Exercise goal: Look through the records that follow. Copy every line containing the word "kradii".

Saved data entries:

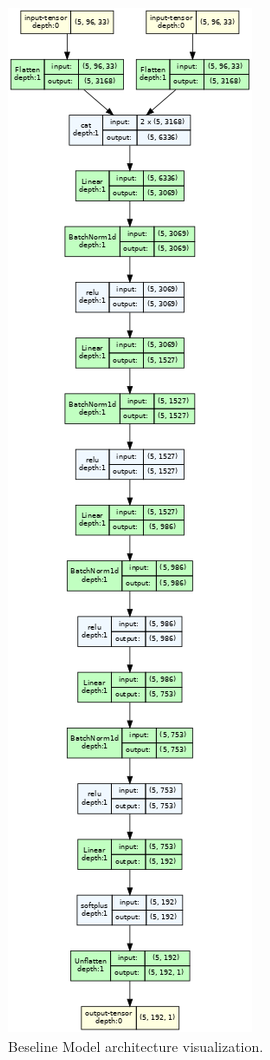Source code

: \begin{figure}[H]
	\centering
	\includegraphics[height=.9\textheight]{chapters/3_models/imgs/ufcnmodel.png}
	\caption{Beseline Model architecture visualization.}\label{fig:baselinemodelarch}
\end{figure}

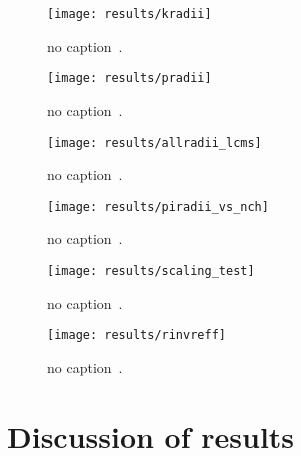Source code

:       \begin{figure}[h]
        \centering
        \centerline{\texttt{[image: results/kradii]}}
        \caption{no caption~\cite{galazyn}.}
      \label{fig:kradii}
      \end{figure}

      \begin{figure}[h]
        \centering
        \centerline{\texttt{[image: results/pradii]}}
        \caption{no caption~\cite{galazyn}.}
      \label{fig:pradii}
      \end{figure}    

      \begin{figure}[h]
        \centering
        \centerline{\texttt{[image: results/allradii\_lcms]}}
        \caption{no caption~\cite{galazyn}.}
      \label{fig:allradii}
      \end{figure}    

      \begin{figure}[h]
        \centering
        \centerline{\texttt{[image: results/piradii\_vs\_nch]}}
        \caption{no caption~\cite{galazyn}.}
      \label{fig:piradii}
      \end{figure}    

      \begin{figure}[h]
        \centering
        \centerline{\texttt{[image: results/scaling\_test]}}
        \caption{no caption~\cite{galazyn}.}
      \label{fig:piradii}
      \end{figure}    

      \begin{figure}[h]
        \centering
        \centerline{\texttt{[image: results/rinvreff]}}
        \caption{no caption~\cite{galazyn}.}
      \label{fig:piradii}
      \end{figure}


    \FloatBarrier
  \section{Discussion of results}

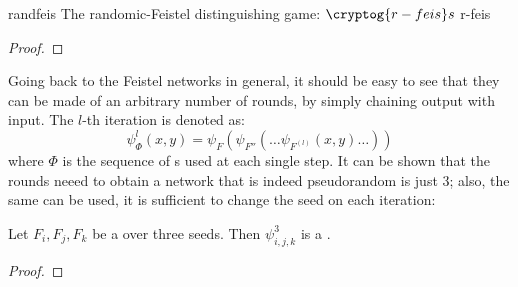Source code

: \begin{cryptogame}
    {randfeis}
    {The randomic-Feistel distinguishing game: $\cryptog{r-feis}s$}
    {r-feis}


    \cseqdelay
    \cseqbeginloop
    \cseqendloop
    \cseqdelay


\end{cryptogame}

\begin{proof}
\end{proof}


Going back to the Feistel networks in general, it should be easy to see that they can be made of an arbitrary number of rounds, by simply chaining output with input. The $l$-th iteration is denoted as: 
\[
    \psi^l_\Phi(x, y) = \psi_{F}(\psi_{F''}( \ldots \psi_{F^{(l)}}(x, y) \ldots ))
\]
where $\Phi$ is the sequence of \prf{}s used at each single step. It can be shown that the rounds neeed to obtain a network that is indeed pseudorandom is just 3; also, the same \prf{} can be used, it is sufficient to change the seed on each iteration\footnotemark:

\begin{theorem}
    Let $F_i, F_j, F_k$ be a \prf{} over three seeds. Then $\psi^3_{i, j, k}$ is a \prp.
\end{theorem}


\begin{proof}
\end{proof}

Solution for this task:
        \centerline{\texttt{[image: results/kradii]}}
      \label{fig:kradii}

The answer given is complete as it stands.